Firstly, we could construct a sequence of positive integers with 1017 terms $a_1,a_2,\dots ,a_{1017}$, such that we cannot find consecutive terms whose sum is 30. Hence, we could set $a_1=a_2=\cdots =a_{29}=1$, $a_{30}=31$ and $a_{30+m+i}=a_i$, $i\in \{1,2,\dots ,30\}$, $m\in \mathbb{N}$, which means the sequence is 1, 1, \dots, 1, 31, $|1,1,\dots ,1,31,\dots ,1,1,\dots ,1,31,\dots |$, 1, \dots, 1 (in which there are 34 groups all have 30 terms except the last group with 27 terms, totalling 1017 terms).

Secondly, when the terms are less than 1017, what we should do is just to combine several consecutive terms into a larger number within certain groups of the sequence.

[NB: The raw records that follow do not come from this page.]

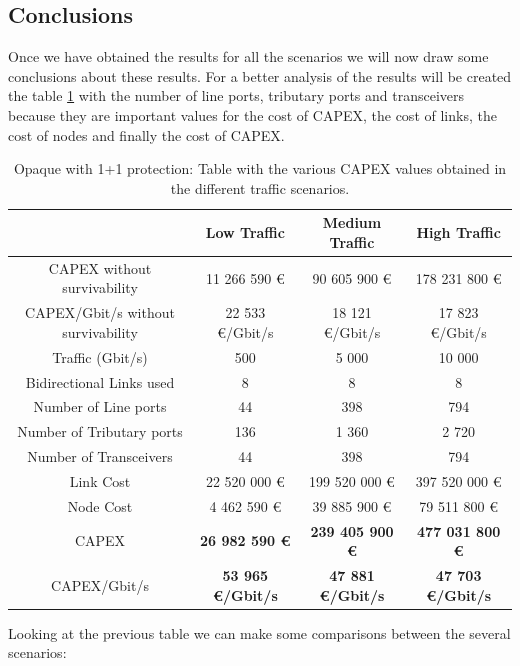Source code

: \subsection{Conclusions}

Once we have obtained the results for all the scenarios we will now draw some conclusions about these results. For a better analysis of the results will be created the table \ref{table_comparative_opaque_protec} with the number of line ports, tributary ports and transceivers because they are important values for the cost of CAPEX, the cost of links, the cost of nodes and finally the cost of CAPEX.\\

\begin{table}[h!]
\centering
\begin{tabular}{| c | c | c | c |}
 \hline
  & Low Traffic & Medium Traffic  & High Traffic \\
 \hline\hline
 CAPEX without survivability&11 266 590 \euro&90 605 900 \euro&178 231 800 \euro\\ \hline
 CAPEX/Gbit/s without survivability&22 533 \euro/Gbit/s&18 121 \euro/Gbit/s&17 823 \euro/Gbit/s\\ \hline
 Traffic (Gbit/s) & 500 & 5 000 & 10 000 \\ \hline
 Bidirectional Links used & 8 & 8 & 8 \\ \hline
 Number of Line ports & 44 & 398 & 794 \\ \hline
 Number of Tributary ports & 136 & 1 360 & 2 720 \\ \hline
 Number of Transceivers & 44 & 398 & 794 \\ \hline
 Link Cost & 22 520 000 \euro & 199 520 000 \euro & 397 520 000 \euro \\ \hline
 Node Cost & 4 462 590 \euro & 39 885 900 \euro & 79 511 800 \euro \\ \hline
 CAPEX & \textbf{26 982 590 \euro} & \textbf{239 405 900 \euro} & \textbf{477 031 800 \euro} \\ \hline
 CAPEX/Gbit/s & \textbf{53 965 \euro/Gbit/s} & \textbf{47 881 \euro/Gbit/s} & \textbf{47 703 \euro/Gbit/s}\\
 \hline
\end{tabular}
\caption{Opaque with 1+1 protection: Table with the various CAPEX values obtained in the different traffic scenarios.}
\label{table_comparative_opaque_protec}
\end{table}

\newpage
Looking at the previous table we can make some comparisons between the several scenarios:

Now, for any sequence with 1018 terms $a_1,a_2,\dots ,a_{1018}$ that satisfies the condition ${\sum }_{i=1}^{1018}{a}_i=2007$, we want to prove that there must exist several consecutive terms whose sum is 30.

Denote $S_k={\sum }_{i=1}^k{a}_i$, $k=1,2,\dots ,1018$, then $1\le S_1<S_2<\cdots <S_{1018}=2007.$

Group the elements in the set $\{1,2,\dots ,2007\}$ as follows:

(1, 31), (2, 32), ..., (30, 60); (61, 91), (62, 92), ..., (90, 120); (121, 151), (122, 152), ..., (150, 180); ...... (60k + 1, 60k + 31), (60k + 2, 60k + 32), ..., (60k + 30, 60k + 1); ...... (60 \cdot 32 + 1, 60 \cdot 32 + 31), (60 \cdot 32 + 2, 60 \cdot 32 + 32), ..., (60 \cdot 32 + 30, 60 \cdot 33); 1981, 1982, ..., 2007.

There are $33\times 30=990$ brackets and 27 numbers without brackets. Arbitrarily take 1018 numbers, whose sum is the value of $S_k$. There must be two numbers from the same bracket. Denote the two numbers by $(S_k,S_{k+m})$, then $S_{k+m}-S_k=30$, which means, $$a_{k+1}+a_{k+2}+\cdots +a_{k+m}=30.$$ Therefore, the minimum of $n$ is 1018.